The derivative of a constant is always 0.
Therefore, the equation becomes
$ \Rightarrow \dfrac{{dy}}{{dx}} = a\left( {4{x^3}} \right) + b\left( {3{x^2}} \right) + c\left( {2x} \right) + d\left( {1 \times {x^0}} \right) + e\left( 0 \right) \\
   \Rightarrow \dfrac{{dy}}{{dx}} = a\left( {4{x^3}} \right) + b\left( {3{x^2}} \right) + c\left( {2x} \right) + d\left( {1 \times 1} \right) + 0 \\
   \Rightarrow \dfrac{{dy}}{{dx}} = a\left( {4{x^3}} \right) + b\left( {3{x^2}} \right) + c\left( {2x} \right) + d\left( 1 \right) \\ $
Multiplying the terms of the expression, we get the first derivative as
\[ \Rightarrow \dfrac{{dy}}{{dx}} = 4a{x^3} + 3b{x^2} + 2cx + d\]
Now, we will differentiate the first derivative to find the second derivative.

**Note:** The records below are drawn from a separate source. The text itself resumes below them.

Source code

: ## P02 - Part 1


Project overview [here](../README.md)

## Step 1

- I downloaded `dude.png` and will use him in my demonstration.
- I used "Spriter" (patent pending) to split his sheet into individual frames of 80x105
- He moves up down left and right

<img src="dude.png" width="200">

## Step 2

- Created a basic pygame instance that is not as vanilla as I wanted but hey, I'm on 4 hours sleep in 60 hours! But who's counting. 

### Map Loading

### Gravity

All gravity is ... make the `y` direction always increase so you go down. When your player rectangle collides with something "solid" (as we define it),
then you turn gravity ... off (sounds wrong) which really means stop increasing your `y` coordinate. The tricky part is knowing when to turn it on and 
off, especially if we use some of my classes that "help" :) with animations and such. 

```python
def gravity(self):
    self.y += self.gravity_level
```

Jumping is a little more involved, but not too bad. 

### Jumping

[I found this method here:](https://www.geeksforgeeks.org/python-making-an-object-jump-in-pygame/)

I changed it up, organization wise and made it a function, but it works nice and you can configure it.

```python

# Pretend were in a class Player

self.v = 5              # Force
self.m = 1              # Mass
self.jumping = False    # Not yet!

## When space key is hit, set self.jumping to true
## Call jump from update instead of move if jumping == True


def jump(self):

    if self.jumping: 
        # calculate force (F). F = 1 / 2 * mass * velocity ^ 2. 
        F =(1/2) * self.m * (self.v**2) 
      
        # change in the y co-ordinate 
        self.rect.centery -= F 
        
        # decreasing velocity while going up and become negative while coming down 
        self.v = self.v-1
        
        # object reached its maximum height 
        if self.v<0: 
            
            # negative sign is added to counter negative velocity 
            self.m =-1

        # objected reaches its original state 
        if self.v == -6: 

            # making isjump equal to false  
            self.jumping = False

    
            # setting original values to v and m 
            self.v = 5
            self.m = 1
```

Differentiating both sides of the equation with respect to \[x\], we get
$ \Rightarrow \dfrac{{{d^2}y}}{{d{x^2}}} = \dfrac{{d\left( {4a{x^3} + 3b{x^2} + 2cx + d} \right)}}{{dx}} \\
   \Rightarrow \dfrac{{{d^2}y}}{{d{x^2}}} = \dfrac{{d\left( {4a{x^3}} \right)}}{{dx}} + \dfrac{{d\left( {3b{x^2}} \right)}}{{dx}} + \dfrac{{d\left( {2cx} \right)}}{{dx}} + \dfrac{{d\left( d \right)}}{{dx}} \\ $
Simplifying the expression, we get
\[ \Rightarrow \dfrac{{{d^2}y}}{{d{x^2}}} = 4a\dfrac{{d\left( {{x^3}} \right)}}{{dx}} + 3b\dfrac{{d\left( {{x^2}} \right)}}{{dx}} + 2c\dfrac{{d\left( x \right)}}{{dx}} + d\dfrac{{d\left( 1 \right)}}{{dx}}\]
Therefore, we get
\[ \Rightarrow \dfrac{{{d^2}y}}{{d{x^2}}} = 4a\left( {3{x^2}} \right) + 3b\left( {2x} \right) + 2c\left( 1 \right) + d\left( 0 \right)\]
Multiplying the terms of the expression, we get the first derivative as
\[ \Rightarrow \dfrac{{{d^2}y}}{{d{x^2}}} = 12a{x^2} + 6bx + 2c\]
This is the second derivative of \[y = a{x^4} + b{x^3} + c{x^2} + dx + e\].
Now, a function \[f\left( x \right)\] has points of inflection if its second derivative is equal to zero, that is \[f''\left( x \right) = 0\].
Therefore, the condition such that \[y = a{x^4} + b{x^3} + c{x^2} + dx + e\] has points of inflection is
\[ \Rightarrow \dfrac{{{d^2}y}}{{d{x^2}}} = 12a{x^2} + 6bx + 2c = 0\]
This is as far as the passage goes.